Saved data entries
────────

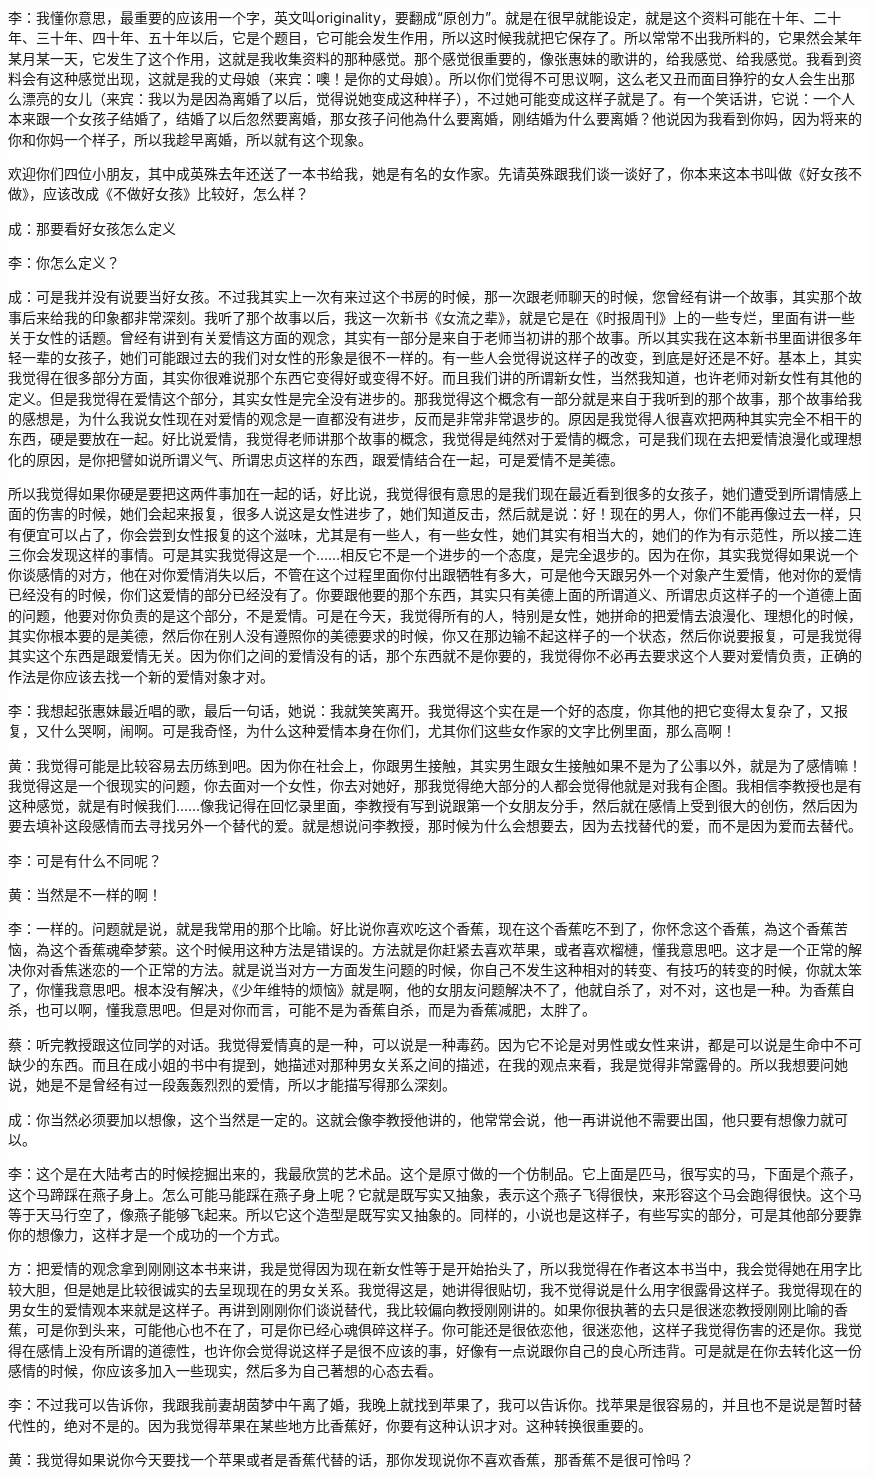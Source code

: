李：我懂你意思，最重要的应该用一个字，英文叫originality，要翻成“原创力”。就是在很早就能设定，就是这个资料可能在十年、二十年、三十年、四十年、五十年以后，它是个题目，它可能会发生作用，所以这时候我就把它保存了。所以常常不出我所料的，它果然会某年某月某一天，它发生了这个作用，这就是我收集资料的那种感觉。那个感觉很重要的，像张惠妹的歌讲的，给我感觉、给我感觉。我看到资料会有这种感觉出现，这就是我的丈母娘（来宾：噢！是你的丈母娘）。所以你们觉得不可思议啊，这么老又丑而面目狰狞的女人会生出那么漂亮的女儿（来宾：我以为是因為离婚了以后，觉得说她变成这种样子），不过她可能变成这样子就是了。有一个笑话讲，它说：一个人本来跟一个女孩子结婚了，结婚了以后忽然要离婚，那女孩子问他為什么要离婚，刚结婚为什么要离婚？他说因为我看到你妈，因为将来的你和你妈一个样子，所以我趁早离婚，所以就有这个现象。

欢迎你们四位小朋友，其中成英殊去年还送了一本书给我，她是有名的女作家。先请英殊跟我们谈一谈好了，你本来这本书叫做《好女孩不做》，应该改成《不做好女孩》比较好，怎么样？

成：那要看好女孩怎么定义

李：你怎么定义？

成：可是我并没有说要当好女孩。不过我其实上一次有来过这个书房的时候，那一次跟老师聊天的时候，您曾经有讲一个故事，其实那个故事后来给我的印象都非常深刻。我听了那个故事以后，我这一次新书《女流之辈》，就是它是在《时报周刊》上的一些专烂，里面有讲一些关于女性的话题。曾经有讲到有关爱情这方面的观念，其实有一部分是来自于老师当初讲的那个故事。所以其实我在这本新书里面讲很多年轻一辈的女孩子，她们可能跟过去的我们对女性的形象是很不一样的。有一些人会觉得说这样子的改变，到底是好还是不好。基本上，其实我觉得在很多部分方面，其实你很难说那个东西它变得好或变得不好。而且我们讲的所谓新女性，当然我知道，也许老师对新女性有其他的定义。但是我觉得在爱情这个部分，其实女性是完全没有进步的。那我觉得这个概念有一部分就是来自于我听到的那个故事，那个故事给我的感想是，为什么我说女性现在对爱情的观念是一直都没有进步，反而是非常非常退步的。原因是我觉得人很喜欢把两种其实完全不相干的东西，硬是要放在一起。好比说爱情，我觉得老师讲那个故事的概念，我觉得是纯然对于爱情的概念，可是我们现在去把爱情浪漫化或理想化的原因，是你把譬如说所谓义气、所谓忠贞这样的东西，跟爱情结合在一起，可是爱情不是美德。

所以我觉得如果你硬是要把这两件事加在一起的话，好比说，我觉得很有意思的是我们现在最近看到很多的女孩子，她们遭受到所谓情感上面的伤害的时候，她们会起来报复，很多人说这是女性进步了，她们知道反击，然后就是说：好！现在的男人，你们不能再像过去一样，只有便宜可以占了，你会尝到女性报复的这个滋味，尤其是有一些人，有一些女性，她们其实有相当大的，她们的作为有示范性，所以接二连三你会发现这样的事情。可是其实我觉得这是一个……相反它不是一个进步的一个态度，是完全退步的。因为在你，其实我觉得如果说一个你谈感情的对方，他在对你爱情消失以后，不管在这个过程里面你付出跟牺牲有多大，可是他今天跟另外一个对象产生爱情，他对你的爱情已经没有的时候，你们这爱情的部分已经没有了。你要跟他要的那个东西，其实只有美德上面的所谓道义、所谓忠贞这样子的一个道德上面的问题，他要对你负责的是这个部分，不是爱情。可是在今天，我觉得所有的人，特别是女性，她拼命的把爱情去浪漫化、理想化的时候，其实你根本要的是美德，然后你在别人没有遵照你的美德要求的时候，你又在那边输不起这样子的一个状态，然后你说要报复，可是我觉得其实这个东西是跟爱情无关。因为你们之间的爱情没有的话，那个东西就不是你要的，我觉得你不必再去要求这个人要对爱情负责，正确的作法是你应该去找一个新的爱情对象才对。

李：我想起张惠妹最近唱的歌，最后一句话，她说：我就笑笑离开。我觉得这个实在是一个好的态度，你其他的把它变得太复杂了，又报复，又什么哭啊，闹啊。可是我奇怪，为什么这种爱情本身在你们，尤其你们这些女作家的文字比例里面，那么高啊！

黄：我觉得可能是比较容易去历练到吧。因为你在社会上，你跟男生接触，其实男生跟女生接触如果不是为了公事以外，就是为了感情嘛！我觉得这是一个很现实的问题，你去面对一个女性，你去对她好，那我觉得绝大部分的人都会觉得他就是对我有企图。我相信李教授也是有这种感觉，就是有时候我们……像我记得在回忆录里面，李教授有写到说跟第一个女朋友分手，然后就在感情上受到很大的创伤，然后因为要去填补这段感情而去寻找另外一个替代的爱。就是想说问李教授，那时候为什么会想要去，因为去找替代的爱，而不是因为爱而去替代。

李：可是有什么不同呢？

黄：当然是不一样的啊！

李：一样的。问题就是说，就是我常用的那个比喻。好比说你喜欢吃这个香蕉，现在这个香蕉吃不到了，你怀念这个香蕉，為这个香蕉苦恼，為这个香蕉魂牵梦萦。这个时候用这种方法是错误的。方法就是你赶紧去喜欢苹果，或者喜欢榴槤，懂我意思吧。这才是一个正常的解决你对香焦迷恋的一个正常的方法。就是说当对方一方面发生问题的时候，你自己不发生这种相对的转变、有技巧的转变的时候，你就太笨了，你懂我意思吧。根本没有解决，《少年维特的烦恼》就是啊，他的女朋友问题解决不了，他就自杀了，对不对，这也是一种。为香蕉自杀，也可以啊，懂我意思吧。但是对你而言，可能不是为香蕉自杀，而是为香蕉减肥，太胖了。

蔡：听完教授跟这位同学的对话。我觉得爱情真的是一种，可以说是一种毒药。因为它不论是对男性或女性来讲，都是可以说是生命中不可缺少的东西。而且在成小姐的书中有提到，她描述对那种男女关系之间的描述，在我的观点来看，我是觉得非常露骨的。所以我想要问她说，她是不是曾经有过一段轰轰烈烈的爱情，所以才能描写得那么深刻。

成：你当然必须要加以想像，这个当然是一定的。这就会像李教授他讲的，他常常会说，他一再讲说他不需要出国，他只要有想像力就可以。

李：这个是在大陆考古的时候挖掘出来的，我最欣赏的艺术品。这个是原寸做的一个仿制品。它上面是匹马，很写实的马，下面是个燕子，这个马蹄踩在燕子身上。怎么可能马能踩在燕子身上呢？它就是既写实又抽象，表示这个燕子飞得很快，来形容这个马会跑得很快。这个马等于天马行空了，像燕子能够飞起来。所以它这个造型是既写实又抽象的。同样的，小说也是这样子，有些写实的部分，可是其他部分要靠你的想像力，这样才是一个成功的一个方式。

方：把爱情的观念拿到刚刚这本书来讲，我是觉得因为现在新女性等于是开始抬头了，所以我觉得在作者这本书当中，我会觉得她在用字比较大胆，但是她是比较很诚实的去呈现现在的男女关系。我觉得这是，她讲得很贴切，我不觉得说是什么用字很露骨这样子。我觉得现在的男女生的爱情观本来就是这样子。再讲到刚刚你们谈说替代，我比较偏向教授刚刚讲的。如果你很执著的去只是很迷恋教授刚刚比喻的香蕉，可是你到头来，可能他心也不在了，可是你已经心魂俱碎这样子。你可能还是很依恋他，很迷恋他，这样子我觉得伤害的还是你。我觉得在感情上没有所谓的道德性，也许你会觉得说这样子是很不应该的事，好像有一点说跟你自己的良心所违背。可是就是在你去转化这一份感情的时候，你应该多加入一些现实，然后多为自己著想的心态去看。

李：不过我可以告诉你，我跟我前妻胡茵梦中午离了婚，我晚上就找到苹果了，我可以告诉你。找苹果是很容易的，并且也不是说是暂时替代性的，绝对不是的。因为我觉得苹果在某些地方比香蕉好，你要有这种认识才对。这种转换很重要的。

黄：我觉得如果说你今天要找一个苹果或者是香蕉代替的话，那你发现说你不喜欢香蕉，那香蕉不是很可怜吗？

────────

» What the task requires: The lines above from the one with "成：那要看好女孩怎么定义" through the one with "李：这个是在大陆考古的时候挖" are to be duplicated exactly, ends included, with nothing added.

» Answer space:
成：那要看好女孩怎么定义

李：你怎么定义？

成：可是我并没有说要当好女孩。不过我其实上一次有来过这个书房的时候，那一次跟老师聊天的时候，您曾经有讲一个故事，其实那个故事后来给我的印象都非常深刻。我听了那个故事以后，我这一次新书《女流之辈》，就是它是在《时报周刊》上的一些专烂，里面有讲一些关于女性的话题。曾经有讲到有关爱情这方面的观念，其实有一部分是来自于老师当初讲的那个故事。所以其实我在这本新书里面讲很多年轻一辈的女孩子，她们可能跟过去的我们对女性的形象是很不一样的。有一些人会觉得说这样子的改变，到底是好还是不好。基本上，其实我觉得在很多部分方面，其实你很难说那个东西它变得好或变得不好。而且我们讲的所谓新女性，当然我知道，也许老师对新女性有其他的定义。但是我觉得在爱情这个部分，其实女性是完全没有进步的。那我觉得这个概念有一部分就是来自于我听到的那个故事，那个故事给我的感想是，为什么我说女性现在对爱情的观念是一直都没有进步，反而是非常非常退步的。原因是我觉得人很喜欢把两种其实完全不相干的东西，硬是要放在一起。好比说爱情，我觉得老师讲那个故事的概念，我觉得是纯然对于爱情的概念，可是我们现在去把爱情浪漫化或理想化的原因，是你把譬如说所谓义气、所谓忠贞这样的东西，跟爱情结合在一起，可是爱情不是美德。

所以我觉得如果你硬是要把这两件事加在一起的话，好比说，我觉得很有意思的是我们现在最近看到很多的女孩子，她们遭受到所谓情感上面的伤害的时候，她们会起来报复，很多人说这是女性进步了，她们知道反击，然后就是说：好！现在的男人，你们不能再像过去一样，只有便宜可以占了，你会尝到女性报复的这个滋味，尤其是有一些人，有一些女性，她们其实有相当大的，她们的作为有示范性，所以接二连三你会发现这样的事情。可是其实我觉得这是一个……相反它不是一个进步的一个态度，是完全退步的。因为在你，其实我觉得如果说一个你谈感情的对方，他在对你爱情消失以后，不管在这个过程里面你付出跟牺牲有多大，可是他今天跟另外一个对象产生爱情，他对你的爱情已经没有的时候，你们这爱情的部分已经没有了。你要跟他要的那个东西，其实只有美德上面的所谓道义、所谓忠贞这样子的一个道德上面的问题，他要对你负责的是这个部分，不是爱情。可是在今天，我觉得所有的人，特别是女性，她拼命的把爱情去浪漫化、理想化的时候，其实你根本要的是美德，然后你在别人没有遵照你的美德要求的时候，你又在那边输不起这样子的一个状态，然后你说要报复，可是我觉得其实这个东西是跟爱情无关。因为你们之间的爱情没有的话，那个东西就不是你要的，我觉得你不必再去要求这个人要对爱情负责，正确的作法是你应该去找一个新的爱情对象才对。

李：我想起张惠妹最近唱的歌，最后一句话，她说：我就笑笑离开。我觉得这个实在是一个好的态度，你其他的把它变得太复杂了，又报复，又什么哭啊，闹啊。可是我奇怪，为什么这种爱情本身在你们，尤其你们这些女作家的文字比例里面，那么高啊！

黄：我觉得可能是比较容易去历练到吧。因为你在社会上，你跟男生接触，其实男生跟女生接触如果不是为了公事以外，就是为了感情嘛！我觉得这是一个很现实的问题，你去面对一个女性，你去对她好，那我觉得绝大部分的人都会觉得他就是对我有企图。我相信李教授也是有这种感觉，就是有时候我们……像我记得在回忆录里面，李教授有写到说跟第一个女朋友分手，然后就在感情上受到很大的创伤，然后因为要去填补这段感情而去寻找另外一个替代的爱。就是想说问李教授，那时候为什么会想要去，因为去找替代的爱，而不是因为爱而去替代。

李：可是有什么不同呢？

黄：当然是不一样的啊！

李：一样的。问题就是说，就是我常用的那个比喻。好比说你喜欢吃这个香蕉，现在这个香蕉吃不到了，你怀念这个香蕉，為这个香蕉苦恼，為这个香蕉魂牵梦萦。这个时候用这种方法是错误的。方法就是你赶紧去喜欢苹果，或者喜欢榴槤，懂我意思吧。这才是一个正常的解决你对香焦迷恋的一个正常的方法。就是说当对方一方面发生问题的时候，你自己不发生这种相对的转变、有技巧的转变的时候，你就太笨了，你懂我意思吧。根本没有解决，《少年维特的烦恼》就是啊，他的女朋友问题解决不了，他就自杀了，对不对，这也是一种。为香蕉自杀，也可以啊，懂我意思吧。但是对你而言，可能不是为香蕉自杀，而是为香蕉减肥，太胖了。

蔡：听完教授跟这位同学的对话。我觉得爱情真的是一种，可以说是一种毒药。因为它不论是对男性或女性来讲，都是可以说是生命中不可缺少的东西。而且在成小姐的书中有提到，她描述对那种男女关系之间的描述，在我的观点来看，我是觉得非常露骨的。所以我想要问她说，她是不是曾经有过一段轰轰烈烈的爱情，所以才能描写得那么深刻。

成：你当然必须要加以想像，这个当然是一定的。这就会像李教授他讲的，他常常会说，他一再讲说他不需要出国，他只要有想像力就可以。

李：这个是在大陆考古的时候挖掘出来的，我最欣赏的艺术品。这个是原寸做的一个仿制品。它上面是匹马，很写实的马，下面是个燕子，这个马蹄踩在燕子身上。怎么可能马能踩在燕子身上呢？它就是既写实又抽象，表示这个燕子飞得很快，来形容这个马会跑得很快。这个马等于天马行空了，像燕子能够飞起来。所以它这个造型是既写实又抽象的。同样的，小说也是这样子，有些写实的部分，可是其他部分要靠你的想像力，这样才是一个成功的一个方式。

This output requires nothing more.